Work instruction: Line count for "occupancy": give the number of lines in the records below that hold it, and nothing else.

Collection entries:
BEGIN

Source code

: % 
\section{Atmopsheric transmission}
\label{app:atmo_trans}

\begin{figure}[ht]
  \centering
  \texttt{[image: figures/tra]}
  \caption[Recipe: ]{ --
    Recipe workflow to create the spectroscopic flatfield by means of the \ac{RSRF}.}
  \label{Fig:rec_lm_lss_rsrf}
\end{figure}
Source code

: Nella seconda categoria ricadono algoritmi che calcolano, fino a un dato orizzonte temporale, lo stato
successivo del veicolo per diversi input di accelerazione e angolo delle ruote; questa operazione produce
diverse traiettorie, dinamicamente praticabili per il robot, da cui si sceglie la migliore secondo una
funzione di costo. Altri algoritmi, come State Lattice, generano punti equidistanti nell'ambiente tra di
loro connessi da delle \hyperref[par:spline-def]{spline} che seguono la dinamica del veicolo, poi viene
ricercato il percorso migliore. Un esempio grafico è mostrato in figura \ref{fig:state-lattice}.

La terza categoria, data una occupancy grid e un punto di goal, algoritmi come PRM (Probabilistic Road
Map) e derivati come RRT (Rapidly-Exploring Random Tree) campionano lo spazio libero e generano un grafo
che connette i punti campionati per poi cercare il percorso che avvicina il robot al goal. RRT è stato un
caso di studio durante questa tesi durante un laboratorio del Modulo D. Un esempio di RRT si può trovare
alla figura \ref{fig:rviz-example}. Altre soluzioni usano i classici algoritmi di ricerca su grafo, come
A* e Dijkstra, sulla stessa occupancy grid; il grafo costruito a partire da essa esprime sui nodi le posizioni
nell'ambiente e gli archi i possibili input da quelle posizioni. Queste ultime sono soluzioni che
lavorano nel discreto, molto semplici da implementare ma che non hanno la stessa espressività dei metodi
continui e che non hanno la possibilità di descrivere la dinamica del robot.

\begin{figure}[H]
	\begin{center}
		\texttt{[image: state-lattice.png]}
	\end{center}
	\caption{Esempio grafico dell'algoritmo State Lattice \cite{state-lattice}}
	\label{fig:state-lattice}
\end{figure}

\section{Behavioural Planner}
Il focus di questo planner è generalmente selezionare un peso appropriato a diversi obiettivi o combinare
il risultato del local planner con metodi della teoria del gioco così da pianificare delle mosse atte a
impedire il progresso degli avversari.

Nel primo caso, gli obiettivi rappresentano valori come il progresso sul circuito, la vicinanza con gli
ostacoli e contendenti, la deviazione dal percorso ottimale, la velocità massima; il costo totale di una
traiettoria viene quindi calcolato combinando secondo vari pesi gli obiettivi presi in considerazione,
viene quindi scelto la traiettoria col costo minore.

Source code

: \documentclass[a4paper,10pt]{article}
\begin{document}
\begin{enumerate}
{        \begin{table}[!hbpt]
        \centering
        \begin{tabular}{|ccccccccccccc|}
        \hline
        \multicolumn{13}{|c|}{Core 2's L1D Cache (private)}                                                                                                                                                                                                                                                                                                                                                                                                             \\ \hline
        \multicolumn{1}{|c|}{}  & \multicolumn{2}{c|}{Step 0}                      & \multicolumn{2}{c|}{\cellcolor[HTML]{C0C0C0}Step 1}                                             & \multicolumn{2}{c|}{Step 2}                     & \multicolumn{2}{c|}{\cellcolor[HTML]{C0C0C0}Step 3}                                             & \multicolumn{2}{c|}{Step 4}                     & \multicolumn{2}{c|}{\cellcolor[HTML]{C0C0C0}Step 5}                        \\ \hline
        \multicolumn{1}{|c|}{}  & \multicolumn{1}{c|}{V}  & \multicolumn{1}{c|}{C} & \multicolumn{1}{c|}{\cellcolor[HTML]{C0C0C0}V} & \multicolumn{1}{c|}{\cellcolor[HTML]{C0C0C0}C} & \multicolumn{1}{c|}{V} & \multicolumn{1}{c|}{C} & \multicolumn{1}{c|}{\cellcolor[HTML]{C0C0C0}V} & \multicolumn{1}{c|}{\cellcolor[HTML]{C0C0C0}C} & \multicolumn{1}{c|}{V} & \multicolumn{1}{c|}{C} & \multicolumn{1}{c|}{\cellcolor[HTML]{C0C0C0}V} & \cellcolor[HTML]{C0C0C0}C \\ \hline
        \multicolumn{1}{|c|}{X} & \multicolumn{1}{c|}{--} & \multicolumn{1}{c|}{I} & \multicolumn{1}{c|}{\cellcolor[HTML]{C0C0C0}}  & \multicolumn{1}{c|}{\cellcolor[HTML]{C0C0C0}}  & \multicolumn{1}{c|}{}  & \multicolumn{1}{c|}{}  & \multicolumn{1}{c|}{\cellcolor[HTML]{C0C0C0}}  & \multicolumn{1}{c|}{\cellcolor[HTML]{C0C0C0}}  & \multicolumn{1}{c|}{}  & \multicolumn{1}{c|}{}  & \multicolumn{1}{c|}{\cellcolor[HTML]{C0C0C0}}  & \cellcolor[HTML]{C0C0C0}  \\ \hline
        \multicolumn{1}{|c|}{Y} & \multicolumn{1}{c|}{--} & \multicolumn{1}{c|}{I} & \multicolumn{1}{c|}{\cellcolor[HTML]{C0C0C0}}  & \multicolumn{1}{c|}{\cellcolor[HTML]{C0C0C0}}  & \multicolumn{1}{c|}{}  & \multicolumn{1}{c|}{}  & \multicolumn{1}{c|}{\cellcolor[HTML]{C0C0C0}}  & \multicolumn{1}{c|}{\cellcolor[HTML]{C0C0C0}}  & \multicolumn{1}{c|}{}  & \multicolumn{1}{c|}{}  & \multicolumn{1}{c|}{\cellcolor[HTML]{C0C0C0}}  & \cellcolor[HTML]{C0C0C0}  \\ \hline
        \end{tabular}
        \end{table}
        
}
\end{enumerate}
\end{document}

END

Exercise output: 2